#### EXERCISE INSTRUCTIONS:
In the records below, find the line with "More details [here](./Webhooks/Overview.md)." and the line with "More details [here](./Hello%20Screens/Overview.md).". Print both exactly, along with every line between them, and no other line.

#### DATA:

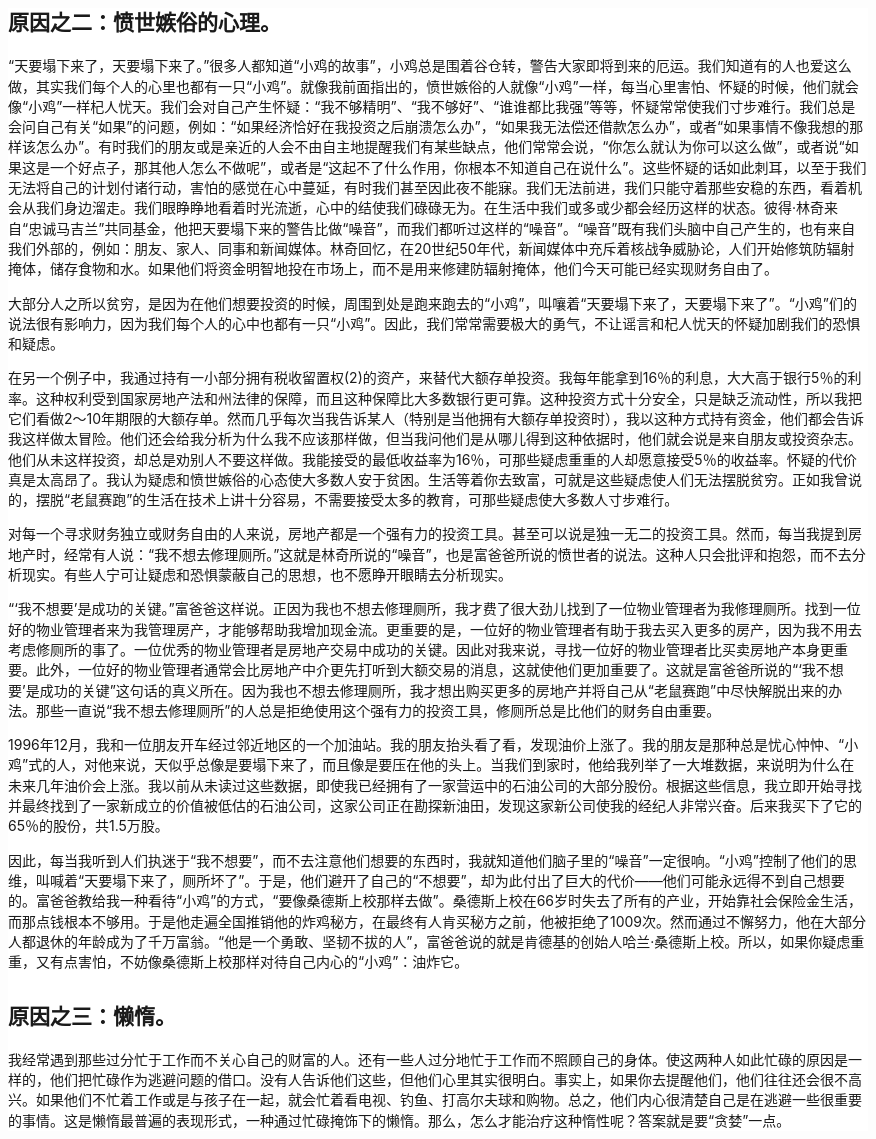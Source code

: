 

## 原因之二：愤世嫉俗的心理。

​		“天要塌下来了，天要塌下来了。”很多人都知道“小鸡的故事”，小鸡总是围着谷仓转，警告大家即将到来的厄运。我们知道有的人也爱这么做，其实我们每个人的心里也都有一只“小鸡”。就像我前面指出的，愤世嫉俗的人就像“小鸡”一样，每当心里害怕、怀疑的时候，他们就会像“小鸡”一样杞人忧天。我们会对自己产生怀疑：“我不够精明”、“我不够好”、“谁谁都比我强”等等，怀疑常常使我们寸步难行。我们总是会问自己有关“如果”的问题，例如：“如果经济恰好在我投资之后崩溃怎么办”，“如果我无法偿还借款怎么办”，或者“如果事情不像我想的那样该怎么办”。有时我们的朋友或是亲近的人会不由自主地提醒我们有某些缺点，他们常常会说，“你怎么就认为你可以这么做”，或者说“如果这是一个好点子，那其他人怎么不做呢”，或者是“这起不了什么作用，你根本不知道自己在说什么”。这些怀疑的话如此刺耳，以至于我们无法将自己的计划付诸行动，害怕的感觉在心中蔓延，有时我们甚至因此夜不能寐。我们无法前进，我们只能守着那些安稳的东西，看着机会从我们身边溜走。我们眼睁睁地看着时光流逝，心中的结使我们碌碌无为。在生活中我们或多或少都会经历这样的状态。彼得·林奇来自“忠诚马吉兰”共同基金，他把天要塌下来的警告比做“噪音”，而我们都听过这样的“噪音”。“噪音”既有我们头脑中自己产生的，也有来自我们外部的，例如：朋友、家人、同事和新闻媒体。林奇回忆，在20世纪50年代，新闻媒体中充斥着核战争威胁论，人们开始修筑防辐射掩体，储存食物和水。如果他们将资金明智地投在市场上，而不是用来修建防辐射掩体，他们今天可能已经实现财务自由了。

​		大部分人之所以贫穷，是因为在他们想要投资的时候，周围到处是跑来跑去的“小鸡”，叫嚷着“天要塌下来了，天要塌下来了”。“小鸡”们的说法很有影响力，因为我们每个人的心中也都有一只“小鸡”。因此，我们常常需要极大的勇气，不让谣言和杞人忧天的怀疑加剧我们的恐惧和疑虑。

​		在另一个例子中，我通过持有一小部分拥有税收留置权(2)的资产，来替代大额存单投资。我每年能拿到16％的利息，大大高于银行5％的利率。这种权利受到国家房地产法和州法律的保障，而且这种保障比大多数银行更可靠。这种投资方式十分安全，只是缺乏流动性，所以我把它们看做2～10年期限的大额存单。然而几乎每次当我告诉某人（特别是当他拥有大额存单投资时），我以这种方式持有资金，他们都会告诉我这样做太冒险。他们还会给我分析为什么我不应该那样做，但当我问他们是从哪儿得到这种依据时，他们就会说是来自朋友或投资杂志。他们从未这样投资，却总是劝别人不要这样做。我能接受的最低收益率为16％，可那些疑虑重重的人却愿意接受5％的收益率。怀疑的代价真是太高昂了。我认为疑虑和愤世嫉俗的心态使大多数人安于贫困。生活等着你去致富，可就是这些疑虑使人们无法摆脱贫穷。正如我曾说的，摆脱“老鼠赛跑”的生活在技术上讲十分容易，不需要接受太多的教育，可那些疑虑使大多数人寸步难行。

​		对每一个寻求财务独立或财务自由的人来说，房地产都是一个强有力的投资工具。甚至可以说是独一无二的投资工具。然而，每当我提到房地产时，经常有人说：“我不想去修理厕所。”这就是林奇所说的“噪音”，也是富爸爸所说的愤世者的说法。这种人只会批评和抱怨，而不去分析现实。有些人宁可让疑虑和恐惧蒙蔽自己的思想，也不愿睁开眼睛去分析现实。

​		“‘我不想要’是成功的关键。”富爸爸这样说。正因为我也不想去修理厕所，我才费了很大劲儿找到了一位物业管理者为我修理厕所。找到一位好的物业管理者来为我管理房产，才能够帮助我增加现金流。更重要的是，一位好的物业管理者有助于我去买入更多的房产，因为我不用去考虑修厕所的事了。一位优秀的物业管理者是房地产交易中成功的关键。因此对我来说，寻找一位好的物业管理者比买卖房地产本身更重要。此外，一位好的物业管理者通常会比房地产中介更先打听到大额交易的消息，这就使他们更加重要了。这就是富爸爸所说的“‘我不想要’是成功的关键”这句话的真义所在。因为我也不想去修理厕所，我才想出购买更多的房地产并将自己从“老鼠赛跑”中尽快解脱出来的办法。那些一直说“我不想去修理厕所”的人总是拒绝使用这个强有力的投资工具，修厕所总是比他们的财务自由重要。

​		1996年12月，我和一位朋友开车经过邻近地区的一个加油站。我的朋友抬头看了看，发现油价上涨了。我的朋友是那种总是忧心忡忡、“小鸡”式的人，对他来说，天似乎总像是要塌下来了，而且像是要压在他的头上。当我们到家时，他给我列举了一大堆数据，来说明为什么在未来几年油价会上涨。我以前从未读过这些数据，即使我已经拥有了一家营运中的石油公司的大部分股份。根据这些信息，我立即开始寻找并最终找到了一家新成立的价值被低估的石油公司，这家公司正在勘探新油田，发现这家新公司使我的经纪人非常兴奋。后来我买下了它的65％的股份，共1.5万股。

​		因此，每当我听到人们执迷于“我不想要”，而不去注意他们想要的东西时，我就知道他们脑子里的“噪音”一定很响。“小鸡”控制了他们的思维，叫喊着“天要塌下来了，厕所坏了”。于是，他们避开了自己的“不想要”，却为此付出了巨大的代价——他们可能永远得不到自己想要的。富爸爸教给我一种看待“小鸡”的方式，“要像桑德斯上校那样去做”。桑德斯上校在66岁时失去了所有的产业，开始靠社会保险金生活，而那点钱根本不够用。于是他走遍全国推销他的炸鸡秘方，在最终有人肯买秘方之前，他被拒绝了1009次。然而通过不懈努力，他在大部分人都退休的年龄成为了千万富翁。“他是一个勇敢、坚韧不拔的人”，富爸爸说的就是肯德基的创始人哈兰·桑德斯上校。所以，如果你疑虑重重，又有点害怕，不妨像桑德斯上校那样对待自己内心的“小鸡”：油炸它。

## 原因之三：懒惰。

​		我经常遇到那些过分忙于工作而不关心自己的财富的人。还有一些人过分地忙于工作而不照顾自己的身体。使这两种人如此忙碌的原因是一样的，他们把忙碌作为逃避问题的借口。没有人告诉他们这些，但他们心里其实很明白。事实上，如果你去提醒他们，他们往往还会很不高兴。如果他们不忙着工作或是与孩子在一起，就会忙着看电视、钓鱼、打高尔夫球和购物。总之，他们内心很清楚自己是在逃避一些很重要的事情。这是懒惰最普遍的表现形式，一种通过忙碌掩饰下的懒惰。那么，怎么才能治疗这种惰性呢？答案就是要“贪婪”一点。

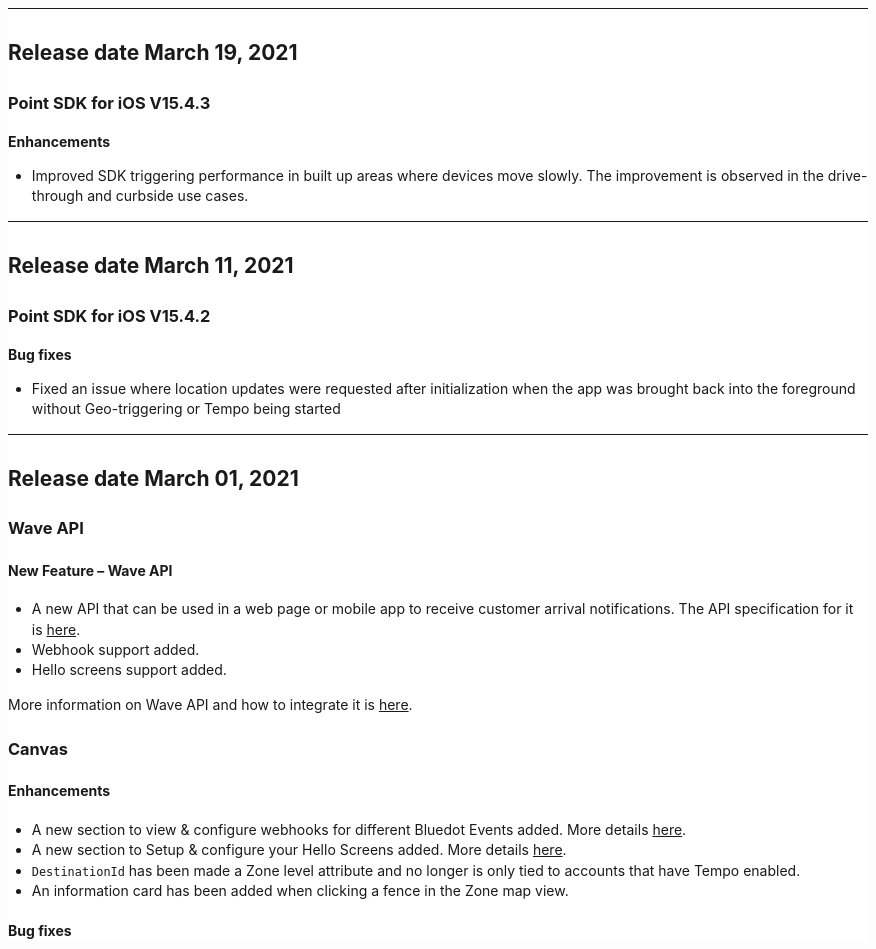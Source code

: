 
* * *

Release date March 19, 2021
---------------------------

### Point SDK for iOS V15.4.3

**Enhancements**

*   Improved SDK triggering performance in built up areas where devices move slowly. The improvement is observed in the drive-through and curbside use cases.
    

* * *

Release date March 11, 2021
---------------------------

### Point SDK for iOS V15.4.2

**Bug fixes**

*   Fixed an issue where location updates were requested after initialization when the app was brought back into the foreground without Geo-triggering or Tempo being started

* * *

Release date March 01, 2021
---------------------------

### Wave API

#### **New Feature – Wave API**

*   A new API that can be used in a web page or mobile app to receive customer arrival notifications. The API specification for it is [here](https://events-docs.bluedot.io/#operation/postWaveEvents).
*   Webhook support added.
*   Hello screens support added.

More information on Wave API and how to integrate it is [here](./APIs/Wave%20API/Integrate%20Wave%20API.md).

### Canvas

#### **Enhancements**

*   A new section to view & configure webhooks for different Bluedot Events added. More details [here](./Webhooks/Overview.md).
*   A new section to Setup & configure your Hello Screens added. More details [here](./Hello%20Screens/Overview.md).
*   `DestinationId` has been made a Zone level attribute and no longer is only tied to accounts that have Tempo enabled.
*   An information card has been added when clicking a fence in the Zone map view.

#### **Bug fixes**
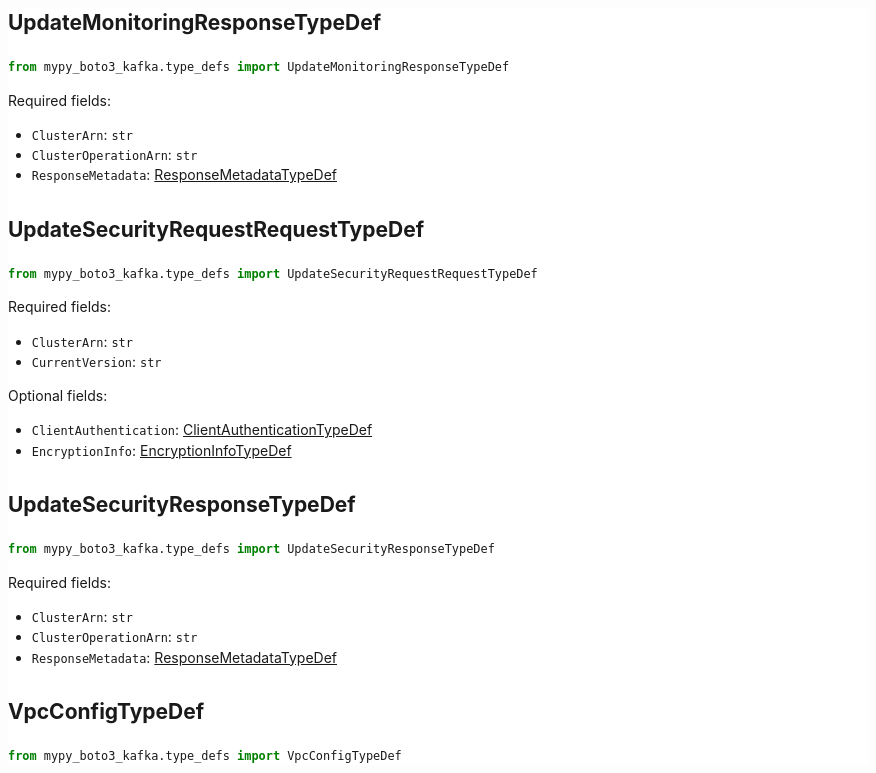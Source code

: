 <a id="updatemonitoringresponsetypedef"></a>

## UpdateMonitoringResponseTypeDef

```python
from mypy_boto3_kafka.type_defs import UpdateMonitoringResponseTypeDef
```

Required fields:

- `ClusterArn`: `str`
- `ClusterOperationArn`: `str`
- `ResponseMetadata`:
  [ResponseMetadataTypeDef](./type_defs.md#responsemetadatatypedef)

<a id="updatesecurityrequestrequesttypedef"></a>

## UpdateSecurityRequestRequestTypeDef

```python
from mypy_boto3_kafka.type_defs import UpdateSecurityRequestRequestTypeDef
```

Required fields:

- `ClusterArn`: `str`
- `CurrentVersion`: `str`

Optional fields:

- `ClientAuthentication`:
  [ClientAuthenticationTypeDef](./type_defs.md#clientauthenticationtypedef)
- `EncryptionInfo`:
  [EncryptionInfoTypeDef](./type_defs.md#encryptioninfotypedef)

<a id="updatesecurityresponsetypedef"></a>

## UpdateSecurityResponseTypeDef

```python
from mypy_boto3_kafka.type_defs import UpdateSecurityResponseTypeDef
```

Required fields:

- `ClusterArn`: `str`
- `ClusterOperationArn`: `str`
- `ResponseMetadata`:
  [ResponseMetadataTypeDef](./type_defs.md#responsemetadatatypedef)

<a id="vpcconfigtypedef"></a>

## VpcConfigTypeDef

```python
from mypy_boto3_kafka.type_defs import VpcConfigTypeDef
```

#### RESULT:
*   A new section to view & configure webhooks for different Bluedot Events added. More details [here](./Webhooks/Overview.md).
*   A new section to Setup & configure your Hello Screens added. More details [here](./Hello%20Screens/Overview.md).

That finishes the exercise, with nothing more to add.